The European Investment Bank (EIB), the European Union’s development finance institution, has just signed with Banque Gabonaise de Développement (BGD) and Financial Bank Gabon (FBG) two finance contracts to provide EUR 7 million in FCFA equivalent for on-lending to private and public sector commercial operators, as well as microfinance institutions in Gabon.
The funds will be allocated on a “first come first serve” basis in a bid to encourage competition between the two participating banks, thus increasing the chances that EIB’s advantageous financing terms are passed to the final beneficiaries. To be eligible for EIB financing, potential projects will have to satisfy certain criteria, i.e., amongst others, require MLT financing with a term of minimum 3 and maximum 10 years, be financially sound, environmental friendly and socially responsible.
This is the third operation with BGD over the past 7 years. BGD has allocated EIB funds for the equivalent of EUR 6.7 million, primarily to projects promoted by local SMEs. As far as Financial Group, to which Financial Bank Gabon belongs, is concerned, cooperation with EIB has been successful in other African countries, but the current operation is the first with the group in Gabon. EIB's experience with both partners shows that they are particularly oriented at supporting SME’s and microfinance institutions.
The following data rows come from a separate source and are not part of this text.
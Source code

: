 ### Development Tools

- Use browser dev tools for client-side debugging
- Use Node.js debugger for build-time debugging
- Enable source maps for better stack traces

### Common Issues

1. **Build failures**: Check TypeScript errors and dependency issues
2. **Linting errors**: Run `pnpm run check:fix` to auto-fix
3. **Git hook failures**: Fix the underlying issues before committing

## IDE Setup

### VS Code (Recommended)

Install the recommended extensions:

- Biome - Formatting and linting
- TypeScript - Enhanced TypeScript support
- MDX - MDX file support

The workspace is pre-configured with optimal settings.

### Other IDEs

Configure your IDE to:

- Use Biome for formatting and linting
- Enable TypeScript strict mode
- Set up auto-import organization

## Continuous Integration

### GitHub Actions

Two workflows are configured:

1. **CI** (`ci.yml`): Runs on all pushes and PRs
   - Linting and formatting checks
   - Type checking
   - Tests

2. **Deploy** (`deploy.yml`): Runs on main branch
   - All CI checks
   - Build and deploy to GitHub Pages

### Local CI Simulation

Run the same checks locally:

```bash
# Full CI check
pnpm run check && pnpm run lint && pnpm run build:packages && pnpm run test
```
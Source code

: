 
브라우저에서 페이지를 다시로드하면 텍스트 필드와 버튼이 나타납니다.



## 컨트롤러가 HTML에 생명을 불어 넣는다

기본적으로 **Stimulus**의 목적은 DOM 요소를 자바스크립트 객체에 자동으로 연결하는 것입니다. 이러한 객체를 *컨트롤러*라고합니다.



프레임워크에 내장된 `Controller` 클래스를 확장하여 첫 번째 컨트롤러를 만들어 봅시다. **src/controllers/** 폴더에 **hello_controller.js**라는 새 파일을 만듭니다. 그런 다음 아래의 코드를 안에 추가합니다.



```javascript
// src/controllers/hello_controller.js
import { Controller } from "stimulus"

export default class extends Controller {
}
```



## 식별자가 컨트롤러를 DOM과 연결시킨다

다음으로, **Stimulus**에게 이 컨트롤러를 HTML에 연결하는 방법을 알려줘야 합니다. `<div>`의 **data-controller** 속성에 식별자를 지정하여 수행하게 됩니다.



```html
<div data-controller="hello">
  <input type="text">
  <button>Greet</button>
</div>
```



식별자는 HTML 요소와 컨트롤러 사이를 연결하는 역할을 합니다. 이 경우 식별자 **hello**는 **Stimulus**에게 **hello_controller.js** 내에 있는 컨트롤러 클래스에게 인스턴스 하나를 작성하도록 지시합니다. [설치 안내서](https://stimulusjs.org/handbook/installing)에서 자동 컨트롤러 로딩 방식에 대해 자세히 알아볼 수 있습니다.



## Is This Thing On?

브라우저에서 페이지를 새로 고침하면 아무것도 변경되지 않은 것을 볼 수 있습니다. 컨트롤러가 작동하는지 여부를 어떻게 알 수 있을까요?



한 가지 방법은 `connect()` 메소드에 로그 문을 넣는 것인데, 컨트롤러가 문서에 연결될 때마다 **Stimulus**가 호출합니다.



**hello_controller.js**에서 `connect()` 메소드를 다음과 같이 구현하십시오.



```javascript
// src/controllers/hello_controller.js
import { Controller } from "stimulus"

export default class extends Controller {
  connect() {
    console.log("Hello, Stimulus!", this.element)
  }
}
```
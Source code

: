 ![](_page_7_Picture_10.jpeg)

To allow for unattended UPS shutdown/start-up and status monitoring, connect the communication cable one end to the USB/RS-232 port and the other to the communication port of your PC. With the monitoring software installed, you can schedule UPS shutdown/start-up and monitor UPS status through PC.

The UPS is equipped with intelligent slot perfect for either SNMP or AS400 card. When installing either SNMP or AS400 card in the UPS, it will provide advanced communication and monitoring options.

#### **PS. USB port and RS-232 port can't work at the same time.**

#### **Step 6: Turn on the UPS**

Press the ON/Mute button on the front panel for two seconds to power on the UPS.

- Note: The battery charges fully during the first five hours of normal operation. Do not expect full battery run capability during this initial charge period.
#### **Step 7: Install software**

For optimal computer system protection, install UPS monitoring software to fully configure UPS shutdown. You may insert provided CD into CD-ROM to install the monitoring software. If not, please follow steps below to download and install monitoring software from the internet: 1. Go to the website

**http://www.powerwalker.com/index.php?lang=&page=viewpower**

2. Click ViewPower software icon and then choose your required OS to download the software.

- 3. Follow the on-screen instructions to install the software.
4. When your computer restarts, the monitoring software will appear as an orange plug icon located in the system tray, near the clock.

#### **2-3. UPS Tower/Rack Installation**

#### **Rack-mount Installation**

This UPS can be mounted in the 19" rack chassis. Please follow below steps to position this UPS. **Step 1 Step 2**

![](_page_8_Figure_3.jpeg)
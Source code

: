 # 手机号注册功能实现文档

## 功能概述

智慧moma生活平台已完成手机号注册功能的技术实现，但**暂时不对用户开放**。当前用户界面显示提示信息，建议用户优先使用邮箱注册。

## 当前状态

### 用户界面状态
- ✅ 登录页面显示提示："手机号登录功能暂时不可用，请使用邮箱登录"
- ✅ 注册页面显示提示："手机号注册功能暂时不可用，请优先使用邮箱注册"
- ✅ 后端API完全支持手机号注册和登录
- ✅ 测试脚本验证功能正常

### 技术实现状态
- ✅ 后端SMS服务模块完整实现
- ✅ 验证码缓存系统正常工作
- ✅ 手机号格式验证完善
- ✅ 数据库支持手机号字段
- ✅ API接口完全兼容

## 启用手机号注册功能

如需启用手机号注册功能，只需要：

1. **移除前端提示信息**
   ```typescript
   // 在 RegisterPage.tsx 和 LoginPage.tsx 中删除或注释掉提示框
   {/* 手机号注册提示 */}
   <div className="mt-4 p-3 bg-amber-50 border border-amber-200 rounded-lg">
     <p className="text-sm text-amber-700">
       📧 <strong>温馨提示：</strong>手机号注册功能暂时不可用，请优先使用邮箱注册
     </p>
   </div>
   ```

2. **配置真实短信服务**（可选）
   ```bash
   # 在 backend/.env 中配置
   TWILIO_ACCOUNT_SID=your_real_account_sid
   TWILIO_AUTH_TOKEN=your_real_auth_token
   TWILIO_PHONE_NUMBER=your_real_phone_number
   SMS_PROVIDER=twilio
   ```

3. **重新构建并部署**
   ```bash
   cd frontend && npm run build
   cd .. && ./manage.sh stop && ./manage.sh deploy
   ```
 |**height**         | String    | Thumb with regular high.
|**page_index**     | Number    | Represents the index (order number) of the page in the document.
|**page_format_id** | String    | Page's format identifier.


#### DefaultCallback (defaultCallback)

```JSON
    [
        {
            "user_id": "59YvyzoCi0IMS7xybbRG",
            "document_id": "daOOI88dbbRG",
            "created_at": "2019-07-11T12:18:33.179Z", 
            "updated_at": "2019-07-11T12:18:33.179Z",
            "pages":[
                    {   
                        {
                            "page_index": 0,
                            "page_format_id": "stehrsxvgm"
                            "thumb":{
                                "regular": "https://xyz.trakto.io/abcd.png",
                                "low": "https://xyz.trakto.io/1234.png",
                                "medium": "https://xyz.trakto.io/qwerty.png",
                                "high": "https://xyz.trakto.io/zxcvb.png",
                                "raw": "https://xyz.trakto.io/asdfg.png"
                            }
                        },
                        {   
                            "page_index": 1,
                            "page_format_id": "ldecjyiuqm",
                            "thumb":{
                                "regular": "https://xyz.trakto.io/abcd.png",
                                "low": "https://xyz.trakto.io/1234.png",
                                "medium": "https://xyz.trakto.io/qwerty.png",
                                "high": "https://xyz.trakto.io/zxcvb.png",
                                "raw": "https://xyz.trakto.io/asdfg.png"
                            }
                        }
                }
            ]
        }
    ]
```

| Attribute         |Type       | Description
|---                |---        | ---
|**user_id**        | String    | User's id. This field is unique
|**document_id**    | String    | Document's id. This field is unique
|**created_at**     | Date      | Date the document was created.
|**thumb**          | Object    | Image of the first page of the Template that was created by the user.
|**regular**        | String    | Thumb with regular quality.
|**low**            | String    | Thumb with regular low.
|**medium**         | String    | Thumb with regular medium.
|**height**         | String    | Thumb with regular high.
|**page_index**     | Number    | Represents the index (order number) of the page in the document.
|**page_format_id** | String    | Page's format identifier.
The two new operations should thus contribute to the favourable development of the economy of Gabon.
NOTE TO THE EDITOR
The EIB, established in 1958 by the Treaty of Rome, finances capital investment projects that further the European Union (EU) policy objectives.
It also participates in the implementation of the EU's co-operation policy towards third countries that have co-operation or association agreements with the Union.
Financing in Africa, the Caribbean and the Pacific (ACP) is carried out under the provisions of the Investment Facility, set up by the ACP-EU Partnership Agreement, signed in Cotonou in June 2000.The IF is established by successive protocols defining the aggregate amount of Community aid to the ACP States for each successive five-year financial period.For the first period (2003-2008) the Member Sates pledged EUR 2.0 billion. For the second period (2008-2013) the IF received a further EUR 1.1 and EUR 400 million was made available to provide technical assistance. Under the same protocol, that was signed in June 2006,the Member States supplied support for EUR 2 billion lending from the EIB’s own resources (was EUR 1.7 billion for 2003-2008).The Investment Facility is a revolving facility (loan amortizations will be invested in new operations), aiming at supportingtechnically, environmentally, financially and economically sound projects in the private or the commercially run public sector.